Dom walks out of the room as suddenly as he had appeared, leaving behind a weary looking Arthur, who takes a few steps forward to lean against the arm of the couch.

“What in God’s name did you say to him?” Yusuf asks.

“I told him that he had to fight back, that people didn’t win presidential races by watching everyone else campaign,” Arthur says. “I told him he was acting like a four-year-old who’s just had his teddy bear taken away. And when that didn’t work, I told him Mal would’ve been ashamed to be married to a man who didn’t have the balls to talk about his own dead wife.”

Yusuf stares at Arthur. Eames stares at Arthur. The bland hotel wallpaper, shocked out of its usual state of blaring disinterest, stares at Arthur.

“No you didn’t. Did you? Oh my God, you did. You absolutely fucking did, didn’t you? You did,” Yusuf says.

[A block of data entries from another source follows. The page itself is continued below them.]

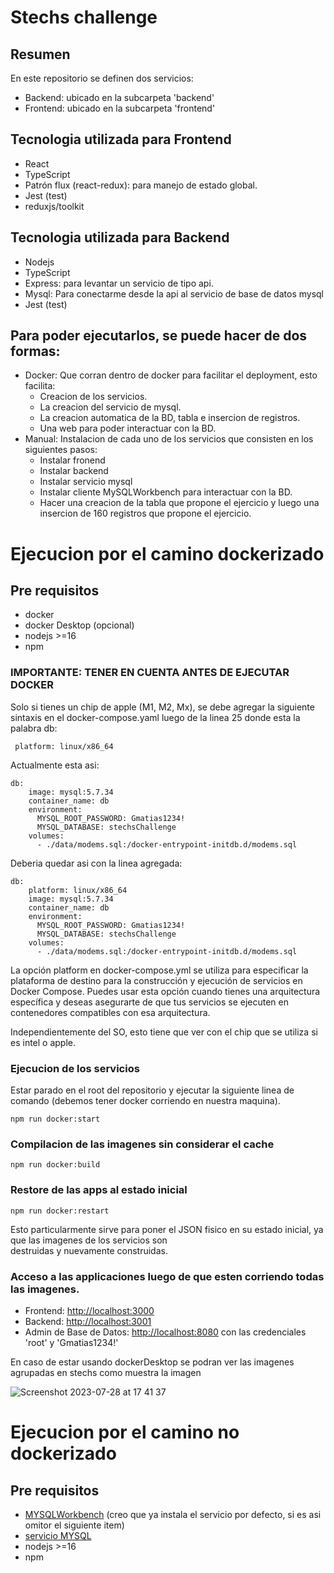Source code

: # Stechs challenge

## Resumen

En este repositorio se definen dos servicios:
  - Backend: ubicado en la subcarpeta 'backend'
  - Frontend: ubicado en la subcarpeta 'frontend'

## Tecnologia utilizada para Frontend
- React
- TypeScript
- Patrón flux (react-redux): para manejo de estado global.
- Jest (test)
- reduxjs/toolkit

## Tecnologia utilizada para Backend
- Nodejs
- TypeScript
- Express: para levantar un servicio de tipo api.
- Mysql: Para conectarme desde la api al servicio de base de datos mysql
- Jest (test)

## Para poder ejecutarlos, se puede hacer de dos formas:
  - Docker: Que corran dentro de docker para facilitar el deployment, esto facilita:
    - Creacion de los servicios.
    - La creacion del servicio de mysql.
    - La creacion automatica de la BD, tabla e insercion de registros.
    - Una web para poder interactuar con la BD.
  - Manual: Instalacion de cada uno de los servicios que consisten en los siguientes pasos:
    - Instalar fronend
    - Instalar backend
    - Instalar servicio mysql
    - Instalar cliente MySQLWorkbench para interactuar con la BD.
    - Hacer una creacion de la tabla que propone el ejercicio y luego una insercion de 160 registros que propone el ejercicio.

# Ejecucion por el camino dockerizado

## Pre requisitos
 - docker
 - docker Desktop (opcional)
 - nodejs >=16
 - npm

### IMPORTANTE: TENER EN CUENTA ANTES DE EJECUTAR DOCKER

Solo si tienes un chip de apple (M1, M2, Mx), se debe agregar la siguiente sintaxis en el docker-compose.yaml luego de la linea 25 donde esta la palabra db: 
```
 platform: linux/x86_64
 ```

Actualmente esta asi:
```
db:
    image: mysql:5.7.34
    container_name: db
    environment:
      MYSQL_ROOT_PASSWORD: Gmatias1234!
      MYSQL_DATABASE: stechsChallenge
    volumes:
      - ./data/modems.sql:/docker-entrypoint-initdb.d/modems.sql
 ```
Deberia quedar asi con la linea agregada:
```
db:
    platform: linux/x86_64
    image: mysql:5.7.34
    container_name: db
    environment:
      MYSQL_ROOT_PASSWORD: Gmatias1234!
      MYSQL_DATABASE: stechsChallenge
    volumes:
      - ./data/modems.sql:/docker-entrypoint-initdb.d/modems.sql
 ```

La opción platform en docker-compose.yml se utiliza para especificar la plataforma de destino para la construcción y ejecución de servicios en Docker Compose. Puedes usar esta opción cuando tienes una arquitectura específica y deseas asegurarte de que tus servicios se ejecuten en contenedores compatibles con esa arquitectura.

Independientemente del SO, esto tiene que ver con el chip que se utiliza si es intel o apple.




### Ejecucion de los servicios

Estar parado en el root del repositorio y ejecutar la siguiente linea de comando (debemos tener docker corriendo en nuestra maquina).

```
npm run docker:start
```

### Compilacion de las imagenes sin considerar el cache

```
npm run docker:build
```

### Restore de las apps al estado inicial

```
npm run docker:restart
```
  
Esto particularmente sirve para poner el JSON fisico en su estado inicial, ya que las imagenes de los servicios son       
destruidas y nuevamente construidas.

### Acceso a las applicaciones luego de que esten corriendo todas las imagenes.
  - Frontend: [http://localhost:3000](http://localhost:3000)
  - Backend: [http://localhost:3001](http://localhost:3001)
  - Admin de Base de Datos: [http://localhost:8080](http://localhost:8080) con las credenciales 'root' y 'Gmatias1234!'

En caso de estar usando dockerDesktop se podran ver las imagenes agrupadas en stechs como muestra la imagen
  
![Screenshot 2023-07-28 at 17 41 37](https://github.com/gastonrd7/stechs-challenge-react-node-mysql-docker/assets/12037109/5fbcaac8-a5f2-4a77-af23-0b02279d81c1)

# Ejecucion por el camino no dockerizado

## Pre requisitos
 - [MYSQLWorkbench](https://dev.mysql.com/downloads/workbench/) (creo que ya instala el servicio por defecto, si es asi omitor el siguiente item)
 - [servicio MYSQL](https://dev.mysql.com/downloads/mysql/)
 - nodejs >=16
 - npm
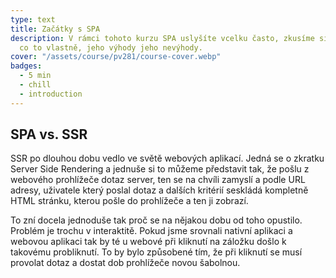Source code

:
 ```yaml
---
type: text
title: Začátky s SPA
description: V rámci tohoto kurzu SPA uslyšíte vcelku často, zkusíme si tedy v této lekci zadefinovat
  co to vlastně, jeho výhody jeho nevýhody.
cover: "/assets/course/pv281/course-cover.webp"
badges:
  - 5 min
  - chill
  - introduction
---
```


## SPA vs. SSR

SSR po dlouhou dobu vedlo ve světě webových aplikací. Jedná se o zkratku Server Side Rendering a
jednuše si to můžeme představit tak, že pošlu z webového prohlížeče dotaz server, ten se na chvíli
zamyslí a podle URL adresy, uživatele který poslal dotaz a dalších kritérií seskládá kompletně
HTML stránku, kterou pošle do prohlížeče a ten ji zobrazí.

To zní docela jednoduše tak proč se na nějakou dobu od toho opustilo. Problém je trochu v
interaktitě. Pokud jsme srovnali nativní aplikaci a webovou aplikaci tak by té u webové při
kliknutí na záložku došlo k takovému probliknutí. To by bylo způsobené tím, že při kliknutí se musí
provolat dotaz a dostat dob prohlížeče novou šabolnou.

“Jesus,” Eames says, “have you developed a death wish?”

“I’m clearly not dead,” Arthur says dryly. “Nor am I here to listen to you speculate about my mental health. I’ve got to polish the speech, I’ll see you two later.”

“The Speech,” Eames corrects him. Arthur pauses in the doorway.

“That’s what I said,” he says.

“No it isn’t,” Eames says. “You said ‘the speech.’ It’s ‘The Speech.’”

“Have you contracted some kind of disease?” Arthur asks.

“You don’t sound very concerned about the possibility,” Eames says reproachfully.

“I’m quaking in my boots,” Arthur says, deadpan, and completes his exit from the room. Eames sighs.

I love this exchange, I really do. I realize it would only work vocally if you had people reading it who could really work those vocal capitals.

“You may want to consider telling him about the fact that you want to sleep with him,” Yusuf says. “Although of course, if you were going to be perfectly honest, you would have to tell him that you want to sleep with him several times, and probably with several depraved variations each time that innocent minds such as my own cannot even begin to fathom.”

Eames laughs, and then, belatedly, kicks him half-heartedly in the shins.

The next morning, in front of a sold out crowd at the University of Florida, Dom makes The Speech.

It is not the best political speech ever written. It is probably not even in the top ten. It is not filled with soaring rhetoric, or deft turns of phrase. It is not a stirring call to action, or a scathing indictment of politics as usual.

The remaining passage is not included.